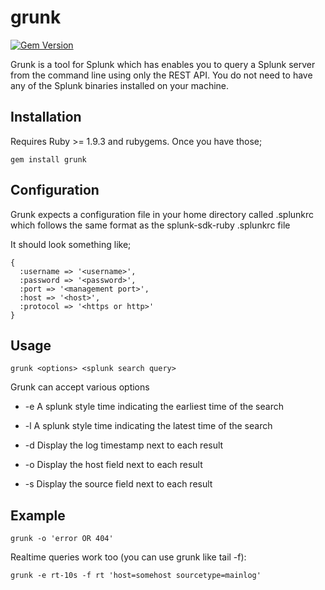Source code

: grunk
=====

[![Gem Version](https://badge.fury.io/rb/grunk.png)](http://badge.fury.io/rb/grunk)

Grunk is a tool for Splunk which has enables you to query a Splunk server from the command line using only the REST API. You do not need to have any of the Splunk binaries installed on your machine.

Installation
------------

Requires Ruby >= 1.9.3 and rubygems. Once you have those;

    gem install grunk

Configuration
-------------

Grunk expects a configuration file in your home directory called .splunkrc which follows the same format as the splunk-sdk-ruby .splunkrc file

It should look something like;

    {
      :username => '<username>', 
      :password => '<password>',
      :port => '<management port>',
      :host => '<host>',
      :protocol => '<https or http>'
    }


Usage
-----

    grunk <options> <splunk search query>

Grunk can accept various options

 - -e <splunk time> 
   A splunk style time indicating the earliest time of the search

 - -l <splunk time>
   A splunk style time indicating the latest time of the search

 - -d 
   Display the log timestamp next to each result

 - -o 
   Display the host field next to each result

 - -s
   Display the source field next to each result

Example
-------

    grunk -o 'error OR 404'

Realtime queries work too (you can use grunk like tail -f):

    grunk -e rt-10s -f rt 'host=somehost sourcetype=mainlog'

**Problem**
Repeat word for word from the line holding "Realtime queries work" down to the last line above, including both.

**Finished exercise**
Realtime queries work too (you can use grunk like tail -f):

    grunk -e rt-10s -f rt 'host=somehost sourcetype=mainlog'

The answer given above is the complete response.